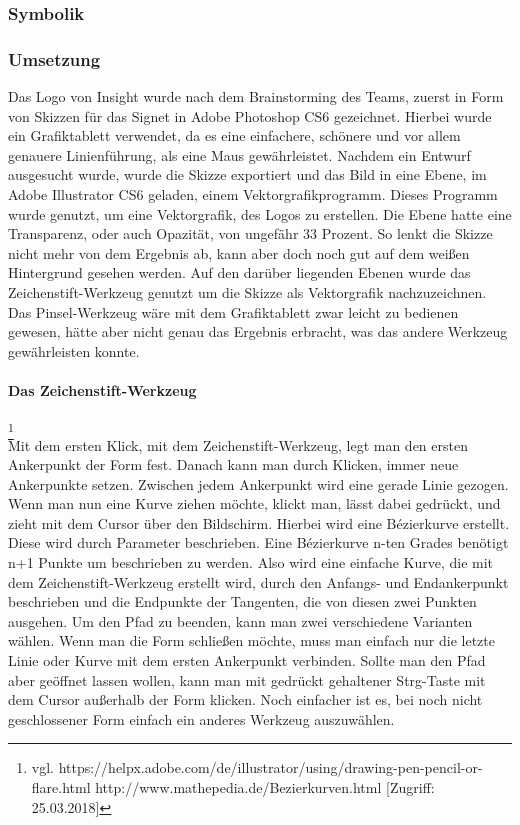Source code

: \subsubsection{Symbolik}
\subsubsection{Umsetzung}
Das Logo von Insight wurde nach dem Brainstorming des Teams, zuerst in Form von Skizzen für das Signet in Adobe Photoshop CS6 gezeichnet. Hierbei wurde ein Grafiktablett verwendet, da es eine einfachere, schönere und vor allem genauere Linienführung, als eine Maus gewährleistet.
Nachdem ein Entwurf ausgesucht wurde, wurde die Skizze exportiert und das Bild in eine Ebene, im Adobe Illustrator CS6 geladen, einem Vektorgrafikprogramm. Dieses Programm wurde genutzt, um eine Vektorgrafik, des Logos zu erstellen. Die Ebene hatte eine Transparenz, oder auch Opazität, von ungefähr 33 Prozent. So lenkt die Skizze nicht mehr von dem Ergebnis ab, kann aber doch noch gut auf dem weißen Hintergrund gesehen werden. Auf den darüber liegenden Ebenen wurde das Zeichenstift-Werkzeug genutzt um die Skizze als Vektorgrafik nachzuzeichnen. Das Pinsel-Werkzeug wäre mit dem Grafiktablett zwar leicht zu bedienen gewesen, hätte aber nicht genau das Ergebnis erbracht, was das andere Werkzeug gewährleisten konnte.
\leavevmode \\

\paragraph{Das Zeichenstift-Werkzeug}
\footnote{\label{} vgl. https://helpx.adobe.com/de/illustrator/using/drawing-pen-pencil-or-flare.html	http://www.mathepedia.de/Bezierkurven.html [Zugriff: 25.03.2018]}
\leavevmode \\
Mit dem ersten Klick, mit dem Zeichenstift-Werkzeug, legt man den ersten Ankerpunkt der Form fest. Danach kann man durch Klicken, immer neue Ankerpunkte setzen. Zwischen jedem Ankerpunkt wird eine gerade Linie gezogen. Wenn man nun eine Kurve ziehen möchte, klickt man, lässt dabei gedrückt, und zieht mit dem Cursor über den Bildschirm. Hierbei wird eine Bézierkurve erstellt. Diese wird durch Parameter beschrieben. Eine Bézierkurve n-ten Grades benötigt n+1 Punkte um beschrieben zu werden. Also wird eine einfache Kurve, die mit dem Zeichenstift-Werkzeug erstellt wird, durch den Anfangs- und Endankerpunkt beschrieben und die Endpunkte der Tangenten, die von diesen zwei Punkten ausgehen. Um den Pfad zu beenden, kann man zwei verschiedene Varianten wählen. Wenn man die Form schließen möchte, muss man einfach nur die letzte Linie oder Kurve mit dem ersten Ankerpunkt verbinden. Sollte man den Pfad aber geöffnet lassen wollen, kann man mit gedrückt gehaltener Strg-Taste mit dem Cursor außerhalb der Form klicken. Noch einfacher ist es, bei noch nicht geschlossener Form einfach ein anderes Werkzeug auszuwählen.
\leavevmode \\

Exercise requirements:
Your response should reproduce the entire listing verbatim, minus the pictures.

The answer:
Source code

: \subsubsection{Symbolik}
\subsubsection{Umsetzung}
Das Logo von Insight wurde nach dem Brainstorming des Teams, zuerst in Form von Skizzen für das Signet in Adobe Photoshop CS6 gezeichnet. Hierbei wurde ein Grafiktablett verwendet, da es eine einfachere, schönere und vor allem genauere Linienführung, als eine Maus gewährleistet.
Nachdem ein Entwurf ausgesucht wurde, wurde die Skizze exportiert und das Bild in eine Ebene, im Adobe Illustrator CS6 geladen, einem Vektorgrafikprogramm. Dieses Programm wurde genutzt, um eine Vektorgrafik, des Logos zu erstellen. Die Ebene hatte eine Transparenz, oder auch Opazität, von ungefähr 33 Prozent. So lenkt die Skizze nicht mehr von dem Ergebnis ab, kann aber doch noch gut auf dem weißen Hintergrund gesehen werden. Auf den darüber liegenden Ebenen wurde das Zeichenstift-Werkzeug genutzt um die Skizze als Vektorgrafik nachzuzeichnen. Das Pinsel-Werkzeug wäre mit dem Grafiktablett zwar leicht zu bedienen gewesen, hätte aber nicht genau das Ergebnis erbracht, was das andere Werkzeug gewährleisten konnte.
\leavevmode \\

\paragraph{Das Zeichenstift-Werkzeug}
\footnote{\label{} vgl. https://helpx.adobe.com/de/illustrator/using/drawing-pen-pencil-or-flare.html	http://www.mathepedia.de/Bezierkurven.html [Zugriff: 25.03.2018]}
\leavevmode \\
Mit dem ersten Klick, mit dem Zeichenstift-Werkzeug, legt man den ersten Ankerpunkt der Form fest. Danach kann man durch Klicken, immer neue Ankerpunkte setzen. Zwischen jedem Ankerpunkt wird eine gerade Linie gezogen. Wenn man nun eine Kurve ziehen möchte, klickt man, lässt dabei gedrückt, und zieht mit dem Cursor über den Bildschirm. Hierbei wird eine Bézierkurve erstellt. Diese wird durch Parameter beschrieben. Eine Bézierkurve n-ten Grades benötigt n+1 Punkte um beschrieben zu werden. Also wird eine einfache Kurve, die mit dem Zeichenstift-Werkzeug erstellt wird, durch den Anfangs- und Endankerpunkt beschrieben und die Endpunkte der Tangenten, die von diesen zwei Punkten ausgehen. Um den Pfad zu beenden, kann man zwei verschiedene Varianten wählen. Wenn man die Form schließen möchte, muss man einfach nur die letzte Linie oder Kurve mit dem ersten Ankerpunkt verbinden. Sollte man den Pfad aber geöffnet lassen wollen, kann man mit gedrückt gehaltener Strg-Taste mit dem Cursor außerhalb der Form klicken. Noch einfacher ist es, bei noch nicht geschlossener Form einfach ein anderes Werkzeug auszuwählen.
\leavevmode \\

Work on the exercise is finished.